From the data below, copy each line that includes the word "Macbook".

[Source data]
-------------------------

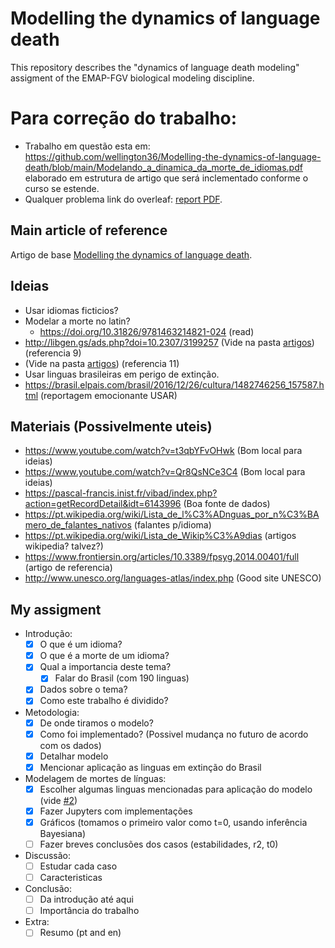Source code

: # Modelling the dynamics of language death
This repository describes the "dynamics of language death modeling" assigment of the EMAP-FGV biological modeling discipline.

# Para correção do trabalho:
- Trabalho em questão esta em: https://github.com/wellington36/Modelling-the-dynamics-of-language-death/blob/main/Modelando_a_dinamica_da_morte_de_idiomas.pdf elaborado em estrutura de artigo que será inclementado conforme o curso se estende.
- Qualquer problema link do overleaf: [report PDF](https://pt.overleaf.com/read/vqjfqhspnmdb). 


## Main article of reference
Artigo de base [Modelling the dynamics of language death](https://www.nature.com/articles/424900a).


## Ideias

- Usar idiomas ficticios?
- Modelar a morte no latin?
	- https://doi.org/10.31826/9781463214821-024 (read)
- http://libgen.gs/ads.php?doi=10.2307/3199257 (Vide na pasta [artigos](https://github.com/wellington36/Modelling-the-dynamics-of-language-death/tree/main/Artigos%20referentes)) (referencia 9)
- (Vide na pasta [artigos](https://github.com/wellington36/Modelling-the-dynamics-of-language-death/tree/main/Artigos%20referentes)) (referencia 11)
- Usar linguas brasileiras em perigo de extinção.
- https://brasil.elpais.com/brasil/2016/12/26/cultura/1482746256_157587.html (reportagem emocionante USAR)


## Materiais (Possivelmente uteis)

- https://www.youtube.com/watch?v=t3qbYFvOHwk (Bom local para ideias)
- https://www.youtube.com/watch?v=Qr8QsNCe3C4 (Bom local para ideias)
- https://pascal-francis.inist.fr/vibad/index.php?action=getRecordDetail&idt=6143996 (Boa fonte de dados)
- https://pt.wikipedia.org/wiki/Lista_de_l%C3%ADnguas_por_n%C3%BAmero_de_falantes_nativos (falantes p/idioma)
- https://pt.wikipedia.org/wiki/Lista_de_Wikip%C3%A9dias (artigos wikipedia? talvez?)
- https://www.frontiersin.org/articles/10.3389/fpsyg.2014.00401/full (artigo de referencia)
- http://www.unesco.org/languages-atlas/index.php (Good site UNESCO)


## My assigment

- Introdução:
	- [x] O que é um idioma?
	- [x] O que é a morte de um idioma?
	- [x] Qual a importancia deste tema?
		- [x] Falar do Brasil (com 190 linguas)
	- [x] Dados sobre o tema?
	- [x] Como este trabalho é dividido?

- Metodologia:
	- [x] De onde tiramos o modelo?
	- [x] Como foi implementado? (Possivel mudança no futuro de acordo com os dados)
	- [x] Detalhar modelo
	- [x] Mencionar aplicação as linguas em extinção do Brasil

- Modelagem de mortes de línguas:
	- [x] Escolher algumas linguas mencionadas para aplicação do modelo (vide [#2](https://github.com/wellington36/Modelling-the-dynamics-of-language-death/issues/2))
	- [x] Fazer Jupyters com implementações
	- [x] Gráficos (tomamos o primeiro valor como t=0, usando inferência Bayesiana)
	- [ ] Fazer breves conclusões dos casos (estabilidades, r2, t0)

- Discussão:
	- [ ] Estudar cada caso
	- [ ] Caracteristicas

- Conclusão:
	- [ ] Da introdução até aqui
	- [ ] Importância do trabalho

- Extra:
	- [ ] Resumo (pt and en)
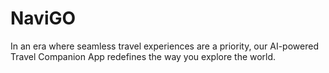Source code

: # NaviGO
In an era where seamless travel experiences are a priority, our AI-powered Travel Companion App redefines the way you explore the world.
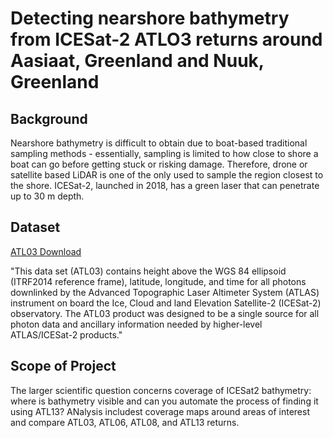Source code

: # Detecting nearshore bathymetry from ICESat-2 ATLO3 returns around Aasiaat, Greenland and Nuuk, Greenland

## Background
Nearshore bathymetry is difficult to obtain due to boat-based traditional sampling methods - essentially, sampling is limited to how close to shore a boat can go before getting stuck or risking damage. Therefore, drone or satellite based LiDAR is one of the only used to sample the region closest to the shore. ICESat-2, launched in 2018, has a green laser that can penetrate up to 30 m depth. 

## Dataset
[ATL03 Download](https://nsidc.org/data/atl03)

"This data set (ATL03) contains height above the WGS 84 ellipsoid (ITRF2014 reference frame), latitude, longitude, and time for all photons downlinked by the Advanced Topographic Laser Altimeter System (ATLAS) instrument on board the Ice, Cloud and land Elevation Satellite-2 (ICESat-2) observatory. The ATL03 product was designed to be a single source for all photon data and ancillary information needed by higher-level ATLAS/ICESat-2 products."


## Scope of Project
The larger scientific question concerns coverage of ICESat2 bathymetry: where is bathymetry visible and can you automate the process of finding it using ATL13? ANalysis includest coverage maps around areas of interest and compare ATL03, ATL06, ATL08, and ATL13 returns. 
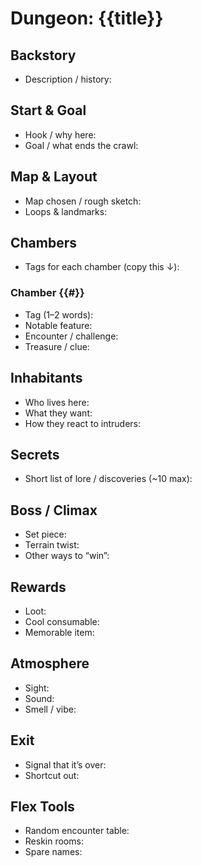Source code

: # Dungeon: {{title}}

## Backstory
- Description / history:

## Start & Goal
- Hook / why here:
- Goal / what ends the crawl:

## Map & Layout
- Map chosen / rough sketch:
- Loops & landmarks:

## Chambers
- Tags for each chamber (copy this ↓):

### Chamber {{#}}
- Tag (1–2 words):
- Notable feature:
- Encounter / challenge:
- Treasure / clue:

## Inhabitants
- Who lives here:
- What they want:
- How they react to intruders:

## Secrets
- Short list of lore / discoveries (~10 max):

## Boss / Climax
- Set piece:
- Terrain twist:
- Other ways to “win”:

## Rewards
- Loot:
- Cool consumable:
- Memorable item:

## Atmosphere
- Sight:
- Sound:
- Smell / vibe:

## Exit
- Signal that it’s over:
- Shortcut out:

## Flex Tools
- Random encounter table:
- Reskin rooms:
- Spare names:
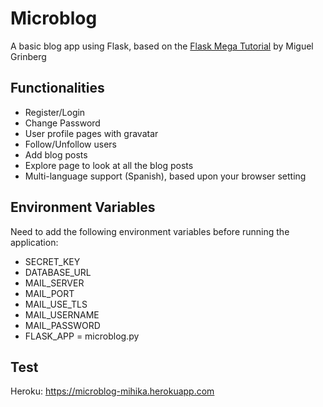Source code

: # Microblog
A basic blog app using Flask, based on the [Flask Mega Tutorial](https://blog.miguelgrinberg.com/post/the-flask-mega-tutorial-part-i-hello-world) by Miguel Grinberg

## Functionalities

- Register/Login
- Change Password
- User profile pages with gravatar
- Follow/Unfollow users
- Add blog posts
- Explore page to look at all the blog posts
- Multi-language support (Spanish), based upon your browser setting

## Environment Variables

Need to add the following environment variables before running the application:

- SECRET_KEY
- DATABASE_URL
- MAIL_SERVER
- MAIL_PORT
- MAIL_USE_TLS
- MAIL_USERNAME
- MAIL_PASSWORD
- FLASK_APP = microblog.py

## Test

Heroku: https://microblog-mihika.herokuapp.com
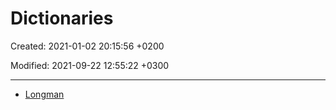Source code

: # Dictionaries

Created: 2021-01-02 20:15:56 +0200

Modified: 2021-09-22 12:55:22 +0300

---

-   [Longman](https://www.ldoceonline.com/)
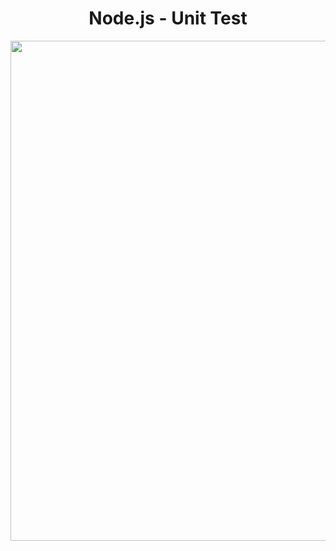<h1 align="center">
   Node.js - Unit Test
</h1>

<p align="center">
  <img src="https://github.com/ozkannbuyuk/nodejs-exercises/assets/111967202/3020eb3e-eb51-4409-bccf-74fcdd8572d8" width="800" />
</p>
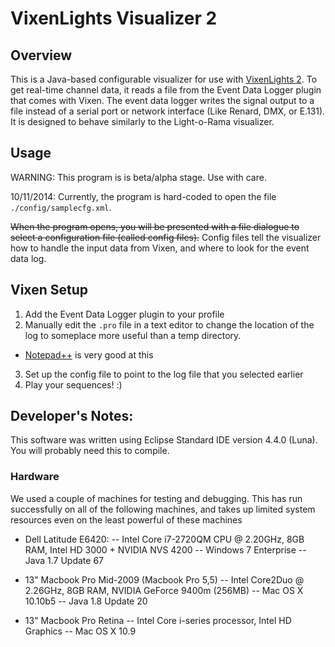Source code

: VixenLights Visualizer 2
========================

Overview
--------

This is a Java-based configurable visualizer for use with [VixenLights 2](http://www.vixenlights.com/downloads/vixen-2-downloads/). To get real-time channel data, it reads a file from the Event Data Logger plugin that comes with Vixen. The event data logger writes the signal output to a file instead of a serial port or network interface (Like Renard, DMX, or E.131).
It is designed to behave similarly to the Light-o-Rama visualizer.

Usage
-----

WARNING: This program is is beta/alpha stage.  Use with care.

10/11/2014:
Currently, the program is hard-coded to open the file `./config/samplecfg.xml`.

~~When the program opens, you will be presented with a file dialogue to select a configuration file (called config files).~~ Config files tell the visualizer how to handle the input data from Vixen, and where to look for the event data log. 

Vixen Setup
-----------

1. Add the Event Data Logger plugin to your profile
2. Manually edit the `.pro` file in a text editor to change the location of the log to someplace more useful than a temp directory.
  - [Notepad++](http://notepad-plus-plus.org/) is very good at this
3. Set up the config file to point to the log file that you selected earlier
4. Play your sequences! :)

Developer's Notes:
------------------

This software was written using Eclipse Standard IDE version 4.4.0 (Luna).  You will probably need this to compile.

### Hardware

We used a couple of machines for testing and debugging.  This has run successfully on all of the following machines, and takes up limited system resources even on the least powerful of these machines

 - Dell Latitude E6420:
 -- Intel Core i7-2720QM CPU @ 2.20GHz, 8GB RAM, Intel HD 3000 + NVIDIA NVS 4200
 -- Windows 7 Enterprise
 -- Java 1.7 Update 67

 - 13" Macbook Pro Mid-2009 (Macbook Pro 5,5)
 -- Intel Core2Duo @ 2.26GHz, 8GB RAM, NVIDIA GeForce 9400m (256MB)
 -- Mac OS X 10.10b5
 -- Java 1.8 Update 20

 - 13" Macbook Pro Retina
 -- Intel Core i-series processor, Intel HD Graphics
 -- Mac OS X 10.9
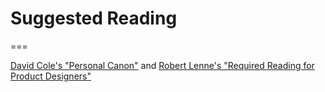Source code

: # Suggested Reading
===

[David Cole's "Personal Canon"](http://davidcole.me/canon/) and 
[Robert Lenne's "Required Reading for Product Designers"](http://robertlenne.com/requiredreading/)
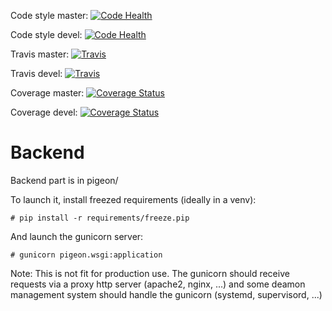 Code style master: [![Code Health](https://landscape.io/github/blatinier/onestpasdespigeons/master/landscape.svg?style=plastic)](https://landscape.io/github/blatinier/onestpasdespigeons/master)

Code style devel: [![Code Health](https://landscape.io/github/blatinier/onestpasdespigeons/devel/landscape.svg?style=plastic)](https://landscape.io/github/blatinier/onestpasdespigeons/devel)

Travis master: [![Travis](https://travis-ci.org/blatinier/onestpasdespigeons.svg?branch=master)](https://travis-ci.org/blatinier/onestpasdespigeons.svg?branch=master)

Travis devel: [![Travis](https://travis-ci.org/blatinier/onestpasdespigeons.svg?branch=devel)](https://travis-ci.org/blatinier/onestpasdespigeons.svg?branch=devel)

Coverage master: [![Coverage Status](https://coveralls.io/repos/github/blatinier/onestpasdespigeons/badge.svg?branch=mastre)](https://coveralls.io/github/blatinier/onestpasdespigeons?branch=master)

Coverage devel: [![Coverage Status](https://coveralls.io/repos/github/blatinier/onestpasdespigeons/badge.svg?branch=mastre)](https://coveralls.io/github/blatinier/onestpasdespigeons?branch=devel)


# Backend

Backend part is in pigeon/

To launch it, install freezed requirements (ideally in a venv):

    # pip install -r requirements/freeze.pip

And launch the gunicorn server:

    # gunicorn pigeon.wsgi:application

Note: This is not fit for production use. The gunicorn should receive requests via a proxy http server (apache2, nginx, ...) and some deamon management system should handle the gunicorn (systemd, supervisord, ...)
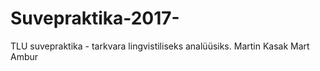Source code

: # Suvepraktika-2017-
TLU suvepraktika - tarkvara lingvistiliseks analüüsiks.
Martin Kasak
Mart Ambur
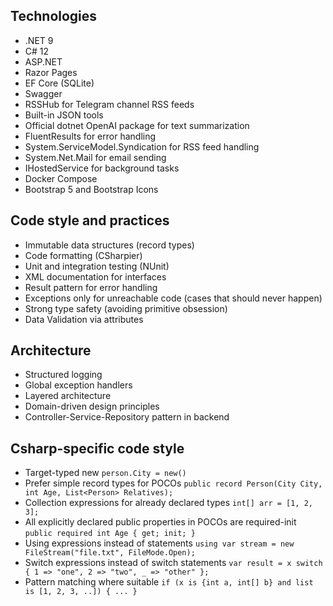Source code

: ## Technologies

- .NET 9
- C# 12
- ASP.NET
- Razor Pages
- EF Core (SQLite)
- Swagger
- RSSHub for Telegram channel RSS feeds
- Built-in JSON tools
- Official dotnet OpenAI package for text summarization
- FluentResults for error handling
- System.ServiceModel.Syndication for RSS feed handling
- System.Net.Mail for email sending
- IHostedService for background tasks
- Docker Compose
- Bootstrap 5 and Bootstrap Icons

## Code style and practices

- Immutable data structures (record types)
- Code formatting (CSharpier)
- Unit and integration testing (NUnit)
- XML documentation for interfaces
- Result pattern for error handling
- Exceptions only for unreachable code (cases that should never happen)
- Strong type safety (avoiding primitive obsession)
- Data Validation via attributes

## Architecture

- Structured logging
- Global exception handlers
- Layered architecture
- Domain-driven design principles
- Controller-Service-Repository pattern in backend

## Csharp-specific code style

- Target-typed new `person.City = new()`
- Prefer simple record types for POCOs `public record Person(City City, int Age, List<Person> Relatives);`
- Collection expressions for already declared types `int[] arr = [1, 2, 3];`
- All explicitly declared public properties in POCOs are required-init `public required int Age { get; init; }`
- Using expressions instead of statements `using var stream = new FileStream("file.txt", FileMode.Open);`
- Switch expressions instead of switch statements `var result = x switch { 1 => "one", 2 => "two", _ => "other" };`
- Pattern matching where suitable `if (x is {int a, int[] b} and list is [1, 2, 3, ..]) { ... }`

-------------------------

- [SOLUTION TO THIS PROBLEM]:
 - 13" Macbook Pro Mid-2009 (Macbook Pro 5,5)
 - 13" Macbook Pro Retina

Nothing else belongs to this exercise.